**** Data ****

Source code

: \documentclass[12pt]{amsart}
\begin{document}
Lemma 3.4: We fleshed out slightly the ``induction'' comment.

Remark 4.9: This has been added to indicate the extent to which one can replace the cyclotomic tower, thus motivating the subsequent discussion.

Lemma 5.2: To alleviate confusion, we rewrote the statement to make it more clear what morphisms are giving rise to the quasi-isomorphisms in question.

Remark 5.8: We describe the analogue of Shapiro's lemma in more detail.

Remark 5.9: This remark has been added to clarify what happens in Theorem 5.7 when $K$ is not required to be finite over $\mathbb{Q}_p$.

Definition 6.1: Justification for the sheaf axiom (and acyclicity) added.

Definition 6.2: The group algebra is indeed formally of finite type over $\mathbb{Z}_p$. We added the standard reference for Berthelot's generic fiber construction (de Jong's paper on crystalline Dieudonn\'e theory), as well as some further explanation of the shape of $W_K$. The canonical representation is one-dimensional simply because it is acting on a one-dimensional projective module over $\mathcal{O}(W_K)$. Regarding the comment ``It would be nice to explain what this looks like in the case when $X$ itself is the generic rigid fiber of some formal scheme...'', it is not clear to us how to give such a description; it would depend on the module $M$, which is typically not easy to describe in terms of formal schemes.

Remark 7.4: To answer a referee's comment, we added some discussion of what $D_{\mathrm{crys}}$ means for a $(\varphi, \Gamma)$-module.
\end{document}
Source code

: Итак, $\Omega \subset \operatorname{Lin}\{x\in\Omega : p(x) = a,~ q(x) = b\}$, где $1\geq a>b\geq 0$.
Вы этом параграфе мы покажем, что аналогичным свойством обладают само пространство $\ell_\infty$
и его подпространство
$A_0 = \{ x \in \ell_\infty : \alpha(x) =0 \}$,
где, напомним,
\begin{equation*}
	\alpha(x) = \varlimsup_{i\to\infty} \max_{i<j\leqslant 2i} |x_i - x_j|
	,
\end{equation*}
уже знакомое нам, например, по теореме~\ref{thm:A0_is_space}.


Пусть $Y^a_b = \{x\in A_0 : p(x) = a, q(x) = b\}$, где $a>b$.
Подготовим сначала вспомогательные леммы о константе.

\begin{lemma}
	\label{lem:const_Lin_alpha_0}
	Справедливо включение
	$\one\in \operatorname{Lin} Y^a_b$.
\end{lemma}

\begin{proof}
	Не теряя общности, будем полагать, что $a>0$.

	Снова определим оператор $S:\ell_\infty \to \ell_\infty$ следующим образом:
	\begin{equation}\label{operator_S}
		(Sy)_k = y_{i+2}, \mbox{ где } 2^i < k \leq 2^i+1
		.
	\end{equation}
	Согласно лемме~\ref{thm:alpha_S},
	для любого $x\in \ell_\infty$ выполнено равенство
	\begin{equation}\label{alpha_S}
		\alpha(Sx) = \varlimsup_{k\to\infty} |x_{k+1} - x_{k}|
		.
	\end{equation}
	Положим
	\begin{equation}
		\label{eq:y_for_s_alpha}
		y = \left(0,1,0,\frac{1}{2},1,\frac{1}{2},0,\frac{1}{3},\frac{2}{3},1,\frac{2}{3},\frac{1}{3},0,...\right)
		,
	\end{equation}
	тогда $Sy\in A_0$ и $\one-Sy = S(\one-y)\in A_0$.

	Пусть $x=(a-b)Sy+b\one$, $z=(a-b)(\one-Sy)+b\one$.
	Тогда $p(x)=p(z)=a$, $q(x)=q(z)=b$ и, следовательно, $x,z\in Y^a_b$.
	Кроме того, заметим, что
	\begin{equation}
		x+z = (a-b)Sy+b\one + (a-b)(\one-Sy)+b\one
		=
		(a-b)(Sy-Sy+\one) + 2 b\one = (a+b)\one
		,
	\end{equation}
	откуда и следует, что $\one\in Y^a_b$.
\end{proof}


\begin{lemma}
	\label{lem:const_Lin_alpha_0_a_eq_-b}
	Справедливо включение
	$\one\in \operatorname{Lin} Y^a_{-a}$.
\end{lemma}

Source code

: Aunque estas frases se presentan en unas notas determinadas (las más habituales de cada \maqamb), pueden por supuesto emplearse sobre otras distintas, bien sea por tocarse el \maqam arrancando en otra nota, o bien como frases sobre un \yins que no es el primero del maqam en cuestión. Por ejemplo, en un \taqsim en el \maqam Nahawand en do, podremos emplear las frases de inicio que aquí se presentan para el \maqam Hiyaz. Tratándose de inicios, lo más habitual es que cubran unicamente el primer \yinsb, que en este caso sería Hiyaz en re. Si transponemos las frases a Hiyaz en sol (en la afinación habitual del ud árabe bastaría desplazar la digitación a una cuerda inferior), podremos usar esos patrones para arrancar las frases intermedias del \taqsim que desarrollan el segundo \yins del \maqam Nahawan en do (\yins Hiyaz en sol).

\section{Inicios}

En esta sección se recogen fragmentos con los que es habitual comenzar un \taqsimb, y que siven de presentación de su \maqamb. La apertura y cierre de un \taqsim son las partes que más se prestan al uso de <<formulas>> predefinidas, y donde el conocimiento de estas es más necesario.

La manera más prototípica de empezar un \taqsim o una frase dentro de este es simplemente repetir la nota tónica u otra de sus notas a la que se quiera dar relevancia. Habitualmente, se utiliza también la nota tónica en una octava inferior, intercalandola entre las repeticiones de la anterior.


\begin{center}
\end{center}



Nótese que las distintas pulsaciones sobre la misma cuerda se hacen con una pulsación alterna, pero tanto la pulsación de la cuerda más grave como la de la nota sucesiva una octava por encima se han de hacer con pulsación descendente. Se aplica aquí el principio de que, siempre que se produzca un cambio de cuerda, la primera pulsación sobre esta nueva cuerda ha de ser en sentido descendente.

****

Your objective -
Start to finish, restate the records above word for word.

Exercise result -
Source code

: \documentclass[12pt]{amsart}
\begin{document}
Lemma 3.4: We fleshed out slightly the ``induction'' comment.

Remark 4.9: This has been added to indicate the extent to which one can replace the cyclotomic tower, thus motivating the subsequent discussion.

Lemma 5.2: To alleviate confusion, we rewrote the statement to make it more clear what morphisms are giving rise to the quasi-isomorphisms in question.

Remark 5.8: We describe the analogue of Shapiro's lemma in more detail.

Remark 5.9: This remark has been added to clarify what happens in Theorem 5.7 when $K$ is not required to be finite over $\mathbb{Q}_p$.

Definition 6.1: Justification for the sheaf axiom (and acyclicity) added.

Definition 6.2: The group algebra is indeed formally of finite type over $\mathbb{Z}_p$. We added the standard reference for Berthelot's generic fiber construction (de Jong's paper on crystalline Dieudonn\'e theory), as well as some further explanation of the shape of $W_K$. The canonical representation is one-dimensional simply because it is acting on a one-dimensional projective module over $\mathcal{O}(W_K)$. Regarding the comment ``It would be nice to explain what this looks like in the case when $X$ itself is the generic rigid fiber of some formal scheme...'', it is not clear to us how to give such a description; it would depend on the module $M$, which is typically not easy to describe in terms of formal schemes.

Remark 7.4: To answer a referee's comment, we added some discussion of what $D_{\mathrm{crys}}$ means for a $(\varphi, \Gamma)$-module.
\end{document}
Source code

: Итак, $\Omega \subset \operatorname{Lin}\{x\in\Omega : p(x) = a,~ q(x) = b\}$, где $1\geq a>b\geq 0$.
Вы этом параграфе мы покажем, что аналогичным свойством обладают само пространство $\ell_\infty$
и его подпространство
$A_0 = \{ x \in \ell_\infty : \alpha(x) =0 \}$,
где, напомним,
\begin{equation*}
	\alpha(x) = \varlimsup_{i\to\infty} \max_{i<j\leqslant 2i} |x_i - x_j|
	,
\end{equation*}
уже знакомое нам, например, по теореме~\ref{thm:A0_is_space}.


Пусть $Y^a_b = \{x\in A_0 : p(x) = a, q(x) = b\}$, где $a>b$.
Подготовим сначала вспомогательные леммы о константе.

\begin{lemma}
	\label{lem:const_Lin_alpha_0}
	Справедливо включение
	$\one\in \operatorname{Lin} Y^a_b$.
\end{lemma}

\begin{proof}
	Не теряя общности, будем полагать, что $a>0$.

	Снова определим оператор $S:\ell_\infty \to \ell_\infty$ следующим образом:
	\begin{equation}\label{operator_S}
		(Sy)_k = y_{i+2}, \mbox{ где } 2^i < k \leq 2^i+1
		.
	\end{equation}
	Согласно лемме~\ref{thm:alpha_S},
	для любого $x\in \ell_\infty$ выполнено равенство
	\begin{equation}\label{alpha_S}
		\alpha(Sx) = \varlimsup_{k\to\infty} |x_{k+1} - x_{k}|
		.
	\end{equation}
	Положим
	\begin{equation}
		\label{eq:y_for_s_alpha}
		y = \left(0,1,0,\frac{1}{2},1,\frac{1}{2},0,\frac{1}{3},\frac{2}{3},1,\frac{2}{3},\frac{1}{3},0,...\right)
		,
	\end{equation}
	тогда $Sy\in A_0$ и $\one-Sy = S(\one-y)\in A_0$.

	Пусть $x=(a-b)Sy+b\one$, $z=(a-b)(\one-Sy)+b\one$.
	Тогда $p(x)=p(z)=a$, $q(x)=q(z)=b$ и, следовательно, $x,z\in Y^a_b$.
	Кроме того, заметим, что
	\begin{equation}
		x+z = (a-b)Sy+b\one + (a-b)(\one-Sy)+b\one
		=
		(a-b)(Sy-Sy+\one) + 2 b\one = (a+b)\one
		,
	\end{equation}
	откуда и следует, что $\one\in Y^a_b$.
\end{proof}


\begin{lemma}
	\label{lem:const_Lin_alpha_0_a_eq_-b}
	Справедливо включение
	$\one\in \operatorname{Lin} Y^a_{-a}$.
\end{lemma}

Source code

: Aunque estas frases se presentan en unas notas determinadas (las más habituales de cada \maqamb), pueden por supuesto emplearse sobre otras distintas, bien sea por tocarse el \maqam arrancando en otra nota, o bien como frases sobre un \yins que no es el primero del maqam en cuestión. Por ejemplo, en un \taqsim en el \maqam Nahawand en do, podremos emplear las frases de inicio que aquí se presentan para el \maqam Hiyaz. Tratándose de inicios, lo más habitual es que cubran unicamente el primer \yinsb, que en este caso sería Hiyaz en re. Si transponemos las frases a Hiyaz en sol (en la afinación habitual del ud árabe bastaría desplazar la digitación a una cuerda inferior), podremos usar esos patrones para arrancar las frases intermedias del \taqsim que desarrollan el segundo \yins del \maqam Nahawan en do (\yins Hiyaz en sol).

\section{Inicios}

En esta sección se recogen fragmentos con los que es habitual comenzar un \taqsimb, y que siven de presentación de su \maqamb. La apertura y cierre de un \taqsim son las partes que más se prestan al uso de <<formulas>> predefinidas, y donde el conocimiento de estas es más necesario.

La manera más prototípica de empezar un \taqsim o una frase dentro de este es simplemente repetir la nota tónica u otra de sus notas a la que se quiera dar relevancia. Habitualmente, se utiliza también la nota tónica en una octava inferior, intercalandola entre las repeticiones de la anterior.


\begin{center}
\end{center}



Nótese que las distintas pulsaciones sobre la misma cuerda se hacen con una pulsación alterna, pero tanto la pulsación de la cuerda más grave como la de la nota sucesiva una octava por encima se han de hacer con pulsación descendente. Se aplica aquí el principio de que, siempre que se produzca un cambio de cuerda, la primera pulsación sobre esta nueva cuerda ha de ser en sentido descendente.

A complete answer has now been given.